Your instructions: Look through the records below and copy each line that includes the word "hiệu".

┌──

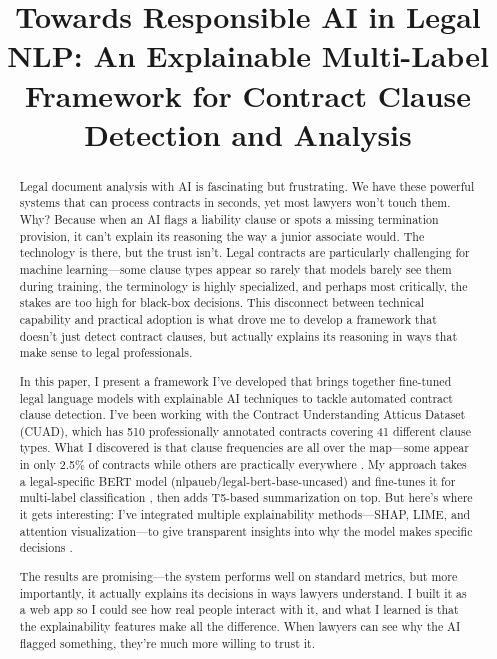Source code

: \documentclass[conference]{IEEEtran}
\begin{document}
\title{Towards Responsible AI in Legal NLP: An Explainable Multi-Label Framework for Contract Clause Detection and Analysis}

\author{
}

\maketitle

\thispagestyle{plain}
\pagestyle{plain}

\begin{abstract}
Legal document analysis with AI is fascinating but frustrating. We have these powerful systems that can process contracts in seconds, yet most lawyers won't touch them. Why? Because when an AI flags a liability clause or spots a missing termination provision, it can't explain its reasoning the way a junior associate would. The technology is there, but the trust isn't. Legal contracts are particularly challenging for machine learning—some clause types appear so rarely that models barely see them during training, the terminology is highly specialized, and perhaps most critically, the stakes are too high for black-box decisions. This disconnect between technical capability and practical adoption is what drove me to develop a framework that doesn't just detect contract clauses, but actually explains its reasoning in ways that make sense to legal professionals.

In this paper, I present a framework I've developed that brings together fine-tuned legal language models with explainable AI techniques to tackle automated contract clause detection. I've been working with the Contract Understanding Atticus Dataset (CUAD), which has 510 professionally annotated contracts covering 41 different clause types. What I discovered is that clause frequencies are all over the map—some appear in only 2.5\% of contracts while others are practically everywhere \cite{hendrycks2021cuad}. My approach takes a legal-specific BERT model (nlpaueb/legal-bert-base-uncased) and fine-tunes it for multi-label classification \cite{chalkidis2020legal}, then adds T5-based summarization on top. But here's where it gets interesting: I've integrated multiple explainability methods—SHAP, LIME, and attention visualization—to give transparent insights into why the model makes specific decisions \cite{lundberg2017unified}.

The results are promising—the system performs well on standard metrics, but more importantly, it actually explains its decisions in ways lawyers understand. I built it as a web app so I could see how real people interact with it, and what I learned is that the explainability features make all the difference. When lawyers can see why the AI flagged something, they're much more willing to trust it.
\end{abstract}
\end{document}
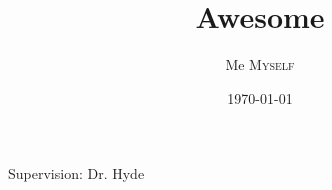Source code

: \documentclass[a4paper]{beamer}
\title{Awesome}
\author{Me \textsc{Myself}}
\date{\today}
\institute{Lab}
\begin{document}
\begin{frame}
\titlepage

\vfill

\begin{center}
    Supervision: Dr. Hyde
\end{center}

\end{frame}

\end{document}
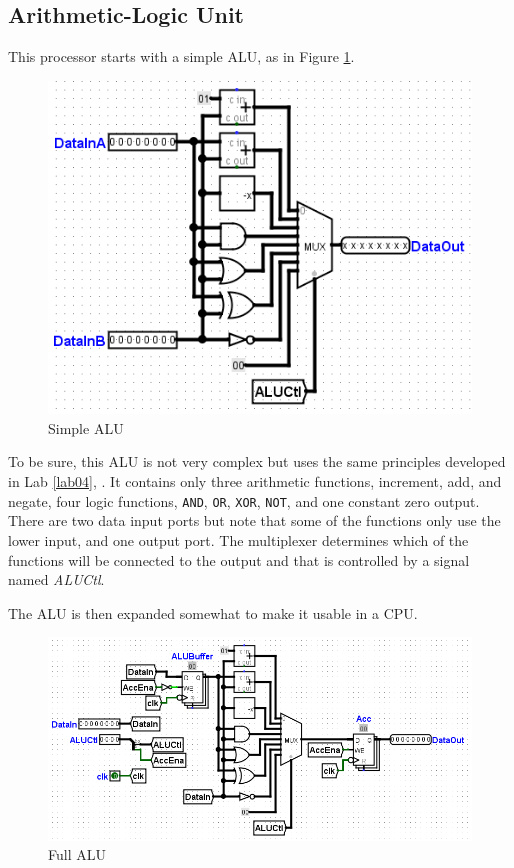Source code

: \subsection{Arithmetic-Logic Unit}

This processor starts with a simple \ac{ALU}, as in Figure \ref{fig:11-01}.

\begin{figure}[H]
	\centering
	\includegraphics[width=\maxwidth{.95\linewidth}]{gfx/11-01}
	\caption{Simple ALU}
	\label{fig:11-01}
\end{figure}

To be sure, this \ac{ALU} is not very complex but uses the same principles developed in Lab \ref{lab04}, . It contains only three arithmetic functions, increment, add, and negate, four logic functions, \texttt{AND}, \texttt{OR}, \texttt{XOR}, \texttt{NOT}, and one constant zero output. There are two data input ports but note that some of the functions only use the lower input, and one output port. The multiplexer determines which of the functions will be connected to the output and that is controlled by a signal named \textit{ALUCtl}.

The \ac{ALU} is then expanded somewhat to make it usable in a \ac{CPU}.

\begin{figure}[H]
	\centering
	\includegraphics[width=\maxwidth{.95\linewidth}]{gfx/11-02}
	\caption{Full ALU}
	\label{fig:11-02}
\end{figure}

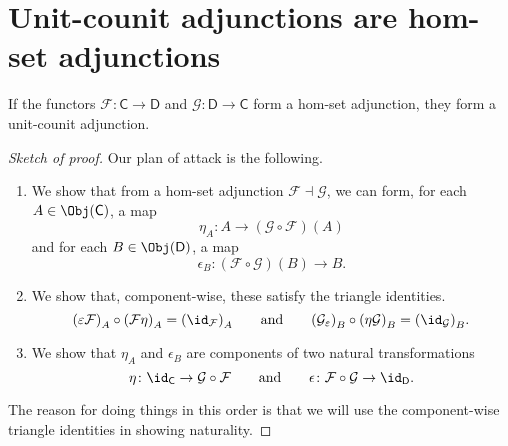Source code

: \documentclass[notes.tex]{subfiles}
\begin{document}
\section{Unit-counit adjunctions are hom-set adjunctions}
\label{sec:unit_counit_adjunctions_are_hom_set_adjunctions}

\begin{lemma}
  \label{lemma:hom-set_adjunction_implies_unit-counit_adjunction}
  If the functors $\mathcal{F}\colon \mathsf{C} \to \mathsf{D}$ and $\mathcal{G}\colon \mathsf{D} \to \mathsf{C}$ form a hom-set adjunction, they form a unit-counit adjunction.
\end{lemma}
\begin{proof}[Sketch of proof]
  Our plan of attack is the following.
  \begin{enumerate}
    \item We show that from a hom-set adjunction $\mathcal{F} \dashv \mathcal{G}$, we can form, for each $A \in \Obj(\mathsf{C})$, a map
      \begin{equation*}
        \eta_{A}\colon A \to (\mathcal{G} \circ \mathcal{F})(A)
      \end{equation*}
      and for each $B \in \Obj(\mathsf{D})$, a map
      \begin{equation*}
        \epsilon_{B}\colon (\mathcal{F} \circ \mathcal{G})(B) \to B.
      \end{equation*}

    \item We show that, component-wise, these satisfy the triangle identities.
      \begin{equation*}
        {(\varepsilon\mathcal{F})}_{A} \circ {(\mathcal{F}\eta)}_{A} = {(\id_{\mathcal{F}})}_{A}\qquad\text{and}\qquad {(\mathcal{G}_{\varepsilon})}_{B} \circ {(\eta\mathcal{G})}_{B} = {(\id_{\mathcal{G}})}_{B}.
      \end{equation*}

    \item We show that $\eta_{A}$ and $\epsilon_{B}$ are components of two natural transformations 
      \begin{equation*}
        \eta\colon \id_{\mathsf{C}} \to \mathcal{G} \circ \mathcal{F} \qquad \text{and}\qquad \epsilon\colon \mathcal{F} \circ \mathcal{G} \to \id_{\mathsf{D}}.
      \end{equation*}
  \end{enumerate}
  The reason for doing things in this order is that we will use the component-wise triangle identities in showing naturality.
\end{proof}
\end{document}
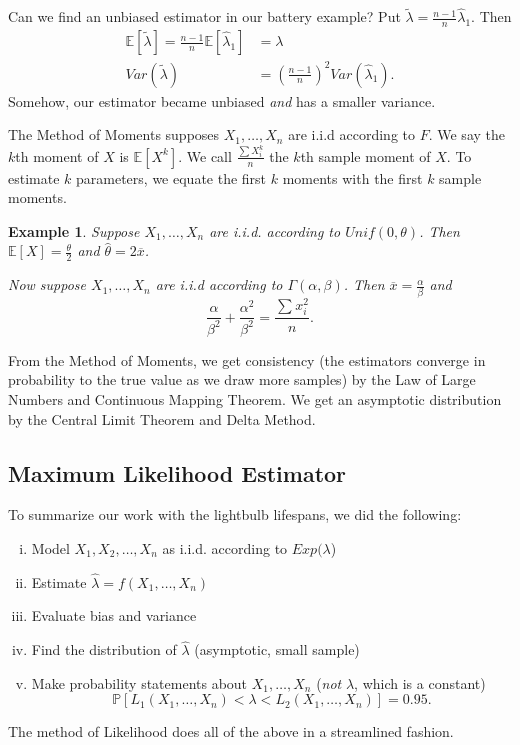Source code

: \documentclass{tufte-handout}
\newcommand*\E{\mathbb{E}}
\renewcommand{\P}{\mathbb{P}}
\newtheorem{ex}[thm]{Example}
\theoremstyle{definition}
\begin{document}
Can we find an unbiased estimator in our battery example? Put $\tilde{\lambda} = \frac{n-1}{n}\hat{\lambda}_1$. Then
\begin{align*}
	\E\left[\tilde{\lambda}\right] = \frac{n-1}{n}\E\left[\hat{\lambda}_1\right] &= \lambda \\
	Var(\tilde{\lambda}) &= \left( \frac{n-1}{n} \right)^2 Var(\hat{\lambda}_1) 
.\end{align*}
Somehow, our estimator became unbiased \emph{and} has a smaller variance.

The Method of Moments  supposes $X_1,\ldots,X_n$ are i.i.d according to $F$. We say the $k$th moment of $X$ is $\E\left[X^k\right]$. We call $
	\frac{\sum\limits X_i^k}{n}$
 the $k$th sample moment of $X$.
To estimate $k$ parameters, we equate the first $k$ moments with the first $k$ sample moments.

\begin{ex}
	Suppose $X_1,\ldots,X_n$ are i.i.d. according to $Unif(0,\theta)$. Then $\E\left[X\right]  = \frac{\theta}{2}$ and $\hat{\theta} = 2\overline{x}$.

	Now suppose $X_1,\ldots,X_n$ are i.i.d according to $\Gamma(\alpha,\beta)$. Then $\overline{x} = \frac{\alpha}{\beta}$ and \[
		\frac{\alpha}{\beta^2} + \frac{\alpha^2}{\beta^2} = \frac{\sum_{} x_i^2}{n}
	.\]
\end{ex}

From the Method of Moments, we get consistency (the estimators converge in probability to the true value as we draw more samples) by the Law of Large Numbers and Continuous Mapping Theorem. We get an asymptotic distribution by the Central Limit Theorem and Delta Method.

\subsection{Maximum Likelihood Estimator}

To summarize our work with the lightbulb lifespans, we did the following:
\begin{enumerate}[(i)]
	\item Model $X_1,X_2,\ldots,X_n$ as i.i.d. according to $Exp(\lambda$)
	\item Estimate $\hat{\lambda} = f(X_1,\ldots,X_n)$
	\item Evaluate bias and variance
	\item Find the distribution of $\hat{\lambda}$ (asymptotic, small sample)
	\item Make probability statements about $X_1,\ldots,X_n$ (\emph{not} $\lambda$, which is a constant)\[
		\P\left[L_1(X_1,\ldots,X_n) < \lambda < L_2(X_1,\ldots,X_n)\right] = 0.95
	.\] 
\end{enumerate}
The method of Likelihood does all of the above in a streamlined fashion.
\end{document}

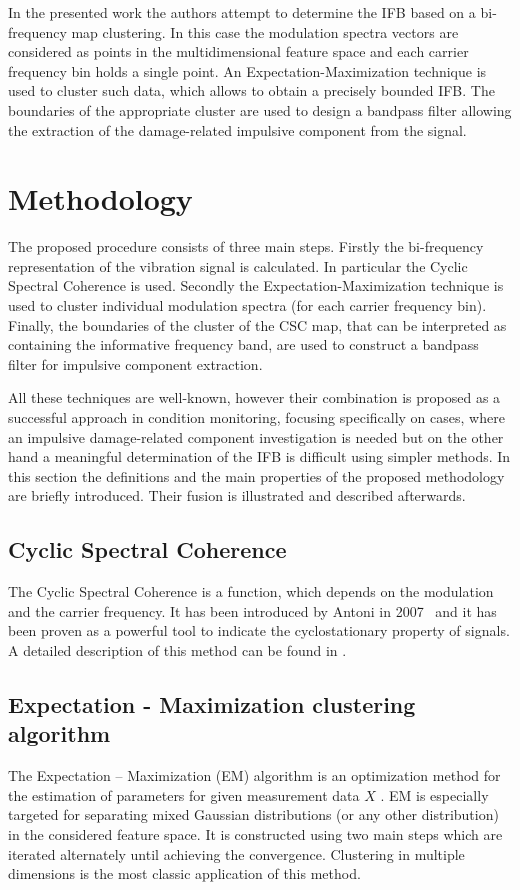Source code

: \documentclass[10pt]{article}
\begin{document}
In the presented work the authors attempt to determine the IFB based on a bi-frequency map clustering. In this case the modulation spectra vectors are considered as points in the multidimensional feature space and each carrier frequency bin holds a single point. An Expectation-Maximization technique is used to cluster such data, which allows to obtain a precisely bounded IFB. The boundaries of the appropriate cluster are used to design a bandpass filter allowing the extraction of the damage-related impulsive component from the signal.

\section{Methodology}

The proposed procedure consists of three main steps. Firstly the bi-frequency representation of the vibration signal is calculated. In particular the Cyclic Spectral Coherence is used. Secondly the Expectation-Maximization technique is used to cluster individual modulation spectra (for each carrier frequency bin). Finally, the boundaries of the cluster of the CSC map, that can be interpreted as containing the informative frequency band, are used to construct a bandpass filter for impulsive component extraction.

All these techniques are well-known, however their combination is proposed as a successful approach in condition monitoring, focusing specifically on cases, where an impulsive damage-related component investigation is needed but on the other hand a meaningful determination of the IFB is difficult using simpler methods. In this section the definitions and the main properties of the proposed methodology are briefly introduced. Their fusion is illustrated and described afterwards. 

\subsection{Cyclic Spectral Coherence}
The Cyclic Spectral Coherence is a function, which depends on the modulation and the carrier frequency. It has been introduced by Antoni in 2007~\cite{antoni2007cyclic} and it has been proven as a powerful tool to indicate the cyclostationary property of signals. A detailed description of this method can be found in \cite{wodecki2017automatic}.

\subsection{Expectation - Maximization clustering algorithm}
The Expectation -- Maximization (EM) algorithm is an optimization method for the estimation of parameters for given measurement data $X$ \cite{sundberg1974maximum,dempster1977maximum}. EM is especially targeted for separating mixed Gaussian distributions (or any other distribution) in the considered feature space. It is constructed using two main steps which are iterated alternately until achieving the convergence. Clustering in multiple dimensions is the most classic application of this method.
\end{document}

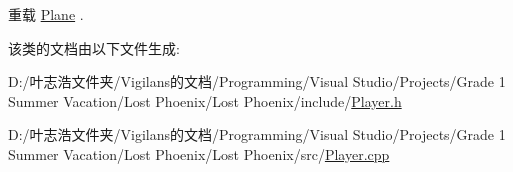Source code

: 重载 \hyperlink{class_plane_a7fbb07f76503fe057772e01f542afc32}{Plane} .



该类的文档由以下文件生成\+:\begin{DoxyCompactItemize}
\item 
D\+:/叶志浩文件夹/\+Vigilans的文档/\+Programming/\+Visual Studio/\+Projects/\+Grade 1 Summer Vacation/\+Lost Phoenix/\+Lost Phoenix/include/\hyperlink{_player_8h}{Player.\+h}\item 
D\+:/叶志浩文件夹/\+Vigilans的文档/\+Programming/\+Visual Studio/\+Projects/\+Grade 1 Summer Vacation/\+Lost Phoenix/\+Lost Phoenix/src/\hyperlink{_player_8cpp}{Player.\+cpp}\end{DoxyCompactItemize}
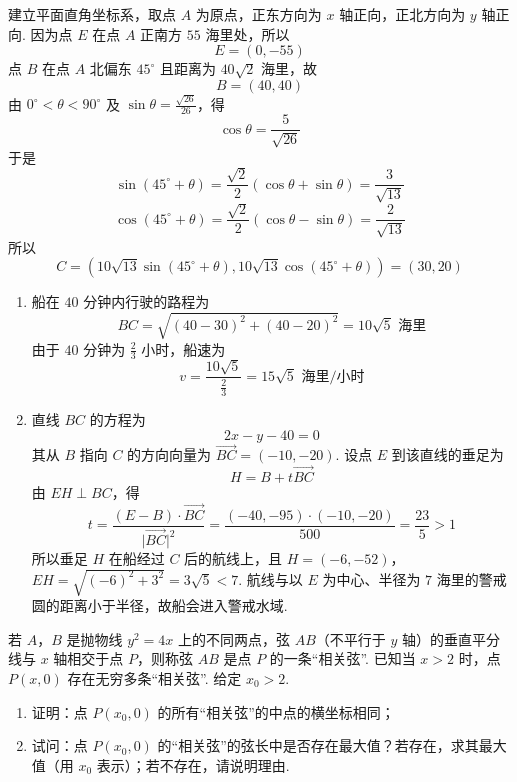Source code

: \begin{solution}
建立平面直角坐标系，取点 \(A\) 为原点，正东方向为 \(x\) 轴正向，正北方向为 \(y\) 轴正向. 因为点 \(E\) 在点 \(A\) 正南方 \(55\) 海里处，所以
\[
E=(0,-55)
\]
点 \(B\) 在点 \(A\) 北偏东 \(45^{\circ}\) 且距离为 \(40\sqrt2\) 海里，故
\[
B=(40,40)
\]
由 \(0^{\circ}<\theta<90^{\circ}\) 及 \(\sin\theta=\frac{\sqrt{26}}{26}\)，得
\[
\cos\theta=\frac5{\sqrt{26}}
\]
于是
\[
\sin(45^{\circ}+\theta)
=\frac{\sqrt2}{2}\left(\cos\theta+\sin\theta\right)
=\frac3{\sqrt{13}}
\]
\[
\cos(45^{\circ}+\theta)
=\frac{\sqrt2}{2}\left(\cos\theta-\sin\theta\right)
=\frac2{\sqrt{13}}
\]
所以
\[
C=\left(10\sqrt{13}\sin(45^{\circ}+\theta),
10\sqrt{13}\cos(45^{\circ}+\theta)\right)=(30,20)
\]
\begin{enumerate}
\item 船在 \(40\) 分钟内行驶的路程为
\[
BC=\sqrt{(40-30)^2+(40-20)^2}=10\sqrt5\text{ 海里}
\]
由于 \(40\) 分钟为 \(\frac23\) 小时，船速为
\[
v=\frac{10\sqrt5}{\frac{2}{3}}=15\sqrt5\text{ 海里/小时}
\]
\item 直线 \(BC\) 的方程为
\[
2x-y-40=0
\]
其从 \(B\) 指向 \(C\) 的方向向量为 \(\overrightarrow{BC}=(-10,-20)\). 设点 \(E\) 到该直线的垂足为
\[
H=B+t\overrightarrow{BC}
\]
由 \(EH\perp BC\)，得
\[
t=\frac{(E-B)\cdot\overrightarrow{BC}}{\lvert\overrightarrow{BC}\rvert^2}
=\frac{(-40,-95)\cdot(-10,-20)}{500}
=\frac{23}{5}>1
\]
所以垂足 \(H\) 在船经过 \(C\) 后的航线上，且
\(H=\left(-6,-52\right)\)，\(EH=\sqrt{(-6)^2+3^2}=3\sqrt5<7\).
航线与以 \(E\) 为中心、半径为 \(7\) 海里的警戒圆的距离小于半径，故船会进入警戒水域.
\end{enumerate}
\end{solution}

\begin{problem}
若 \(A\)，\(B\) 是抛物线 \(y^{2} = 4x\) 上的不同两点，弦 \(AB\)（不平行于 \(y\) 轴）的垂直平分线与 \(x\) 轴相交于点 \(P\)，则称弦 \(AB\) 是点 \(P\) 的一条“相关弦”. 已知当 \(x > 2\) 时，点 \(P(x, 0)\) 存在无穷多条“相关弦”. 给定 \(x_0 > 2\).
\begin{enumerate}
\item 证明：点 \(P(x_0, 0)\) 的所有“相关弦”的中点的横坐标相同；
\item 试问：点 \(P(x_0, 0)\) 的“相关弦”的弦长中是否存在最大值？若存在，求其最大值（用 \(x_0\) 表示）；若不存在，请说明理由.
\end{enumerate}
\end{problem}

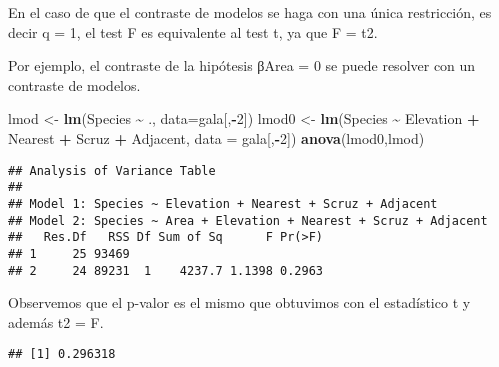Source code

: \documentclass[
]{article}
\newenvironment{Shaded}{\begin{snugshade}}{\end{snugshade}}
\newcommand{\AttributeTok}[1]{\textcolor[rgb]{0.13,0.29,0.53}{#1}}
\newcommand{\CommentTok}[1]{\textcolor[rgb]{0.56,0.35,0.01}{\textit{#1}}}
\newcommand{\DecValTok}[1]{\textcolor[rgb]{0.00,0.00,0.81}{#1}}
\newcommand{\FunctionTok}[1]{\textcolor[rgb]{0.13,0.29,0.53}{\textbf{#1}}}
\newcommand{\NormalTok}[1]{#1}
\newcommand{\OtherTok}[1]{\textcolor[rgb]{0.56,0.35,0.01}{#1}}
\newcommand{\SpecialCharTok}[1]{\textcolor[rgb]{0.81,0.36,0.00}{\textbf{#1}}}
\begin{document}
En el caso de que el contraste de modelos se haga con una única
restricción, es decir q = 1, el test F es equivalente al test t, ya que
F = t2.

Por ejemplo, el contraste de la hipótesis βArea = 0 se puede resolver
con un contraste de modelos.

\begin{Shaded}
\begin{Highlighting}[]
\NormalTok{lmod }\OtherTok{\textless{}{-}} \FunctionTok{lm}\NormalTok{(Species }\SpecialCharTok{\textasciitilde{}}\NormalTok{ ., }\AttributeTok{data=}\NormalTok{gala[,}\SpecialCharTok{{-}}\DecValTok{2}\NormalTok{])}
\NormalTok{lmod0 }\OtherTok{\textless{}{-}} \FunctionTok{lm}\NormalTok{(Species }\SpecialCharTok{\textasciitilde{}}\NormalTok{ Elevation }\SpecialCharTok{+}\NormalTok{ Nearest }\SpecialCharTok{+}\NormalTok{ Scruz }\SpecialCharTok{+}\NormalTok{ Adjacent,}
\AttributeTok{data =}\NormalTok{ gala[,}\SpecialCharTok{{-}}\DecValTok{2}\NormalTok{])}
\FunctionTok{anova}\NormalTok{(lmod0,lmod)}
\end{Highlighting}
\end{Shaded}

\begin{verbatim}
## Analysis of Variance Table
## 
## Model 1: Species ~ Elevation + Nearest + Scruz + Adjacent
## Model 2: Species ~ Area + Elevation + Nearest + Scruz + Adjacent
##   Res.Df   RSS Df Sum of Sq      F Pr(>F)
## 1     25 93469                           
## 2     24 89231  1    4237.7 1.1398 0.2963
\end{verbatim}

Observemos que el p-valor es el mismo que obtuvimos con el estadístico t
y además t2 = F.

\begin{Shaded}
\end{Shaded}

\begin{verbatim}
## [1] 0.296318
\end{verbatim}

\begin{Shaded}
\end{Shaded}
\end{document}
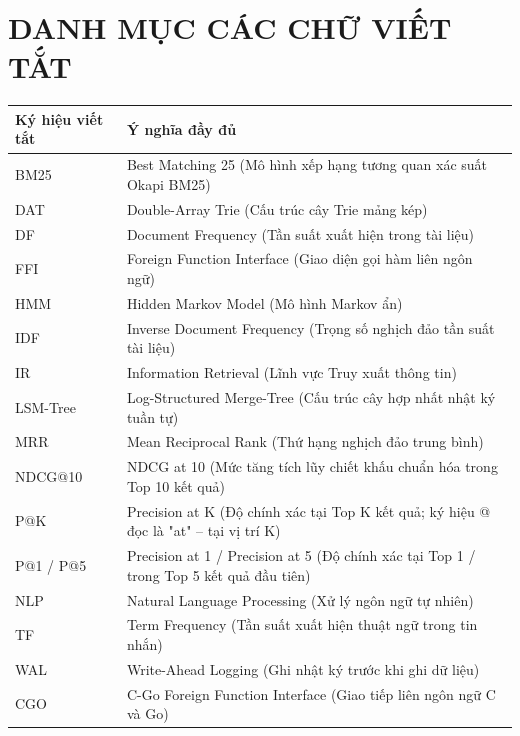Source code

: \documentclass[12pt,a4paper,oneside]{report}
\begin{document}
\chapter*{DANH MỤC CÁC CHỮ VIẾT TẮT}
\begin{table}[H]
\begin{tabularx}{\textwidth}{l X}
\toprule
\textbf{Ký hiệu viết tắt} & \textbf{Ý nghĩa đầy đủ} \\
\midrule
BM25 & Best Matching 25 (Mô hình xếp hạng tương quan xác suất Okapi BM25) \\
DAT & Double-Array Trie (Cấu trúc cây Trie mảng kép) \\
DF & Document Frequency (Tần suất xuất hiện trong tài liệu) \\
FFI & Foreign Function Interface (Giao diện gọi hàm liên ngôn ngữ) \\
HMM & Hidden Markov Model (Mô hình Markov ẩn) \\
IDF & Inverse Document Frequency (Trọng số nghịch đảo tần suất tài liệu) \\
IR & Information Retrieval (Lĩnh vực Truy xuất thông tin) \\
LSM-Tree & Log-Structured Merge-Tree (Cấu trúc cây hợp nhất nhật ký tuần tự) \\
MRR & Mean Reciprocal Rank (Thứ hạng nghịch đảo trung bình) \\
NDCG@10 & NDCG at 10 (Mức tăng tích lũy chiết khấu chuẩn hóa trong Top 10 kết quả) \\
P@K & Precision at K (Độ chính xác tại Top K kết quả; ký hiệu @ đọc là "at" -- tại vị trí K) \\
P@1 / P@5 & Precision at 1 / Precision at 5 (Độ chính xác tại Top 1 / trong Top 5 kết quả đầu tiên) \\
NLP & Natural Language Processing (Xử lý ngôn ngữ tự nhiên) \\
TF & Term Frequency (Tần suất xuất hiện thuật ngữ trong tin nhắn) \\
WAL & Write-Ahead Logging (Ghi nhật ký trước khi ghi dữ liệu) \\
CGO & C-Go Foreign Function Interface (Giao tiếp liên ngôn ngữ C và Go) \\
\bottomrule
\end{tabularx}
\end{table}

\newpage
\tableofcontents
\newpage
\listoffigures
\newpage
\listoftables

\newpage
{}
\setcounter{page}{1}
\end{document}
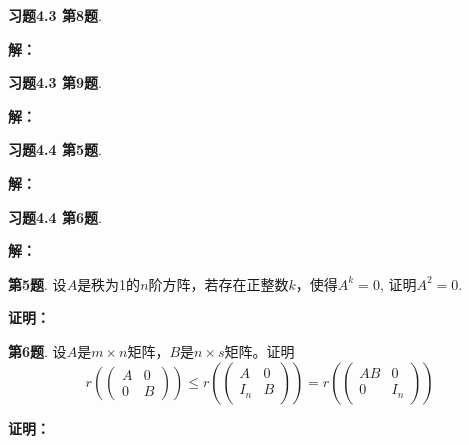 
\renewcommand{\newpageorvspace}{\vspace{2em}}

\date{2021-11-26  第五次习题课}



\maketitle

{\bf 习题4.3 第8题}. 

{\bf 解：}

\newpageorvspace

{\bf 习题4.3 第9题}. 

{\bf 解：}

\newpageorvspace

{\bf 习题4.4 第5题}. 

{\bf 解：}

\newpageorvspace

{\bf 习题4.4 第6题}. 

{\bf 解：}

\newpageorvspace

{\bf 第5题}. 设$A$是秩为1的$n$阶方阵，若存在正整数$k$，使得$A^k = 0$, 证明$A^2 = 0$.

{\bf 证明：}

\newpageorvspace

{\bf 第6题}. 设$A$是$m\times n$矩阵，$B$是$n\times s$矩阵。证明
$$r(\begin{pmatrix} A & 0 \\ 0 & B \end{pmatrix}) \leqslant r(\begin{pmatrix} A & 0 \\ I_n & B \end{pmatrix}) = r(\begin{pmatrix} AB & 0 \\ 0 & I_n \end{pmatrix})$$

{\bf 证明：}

└──

Response to this task:
\textbf{Ký hiệu viết tắt} & \textbf{Ý nghĩa đầy đủ} \\
P@K & Precision at K (Độ chính xác tại Top K kết quả; ký hiệu @ đọc là "at" -- tại vị trí K) \\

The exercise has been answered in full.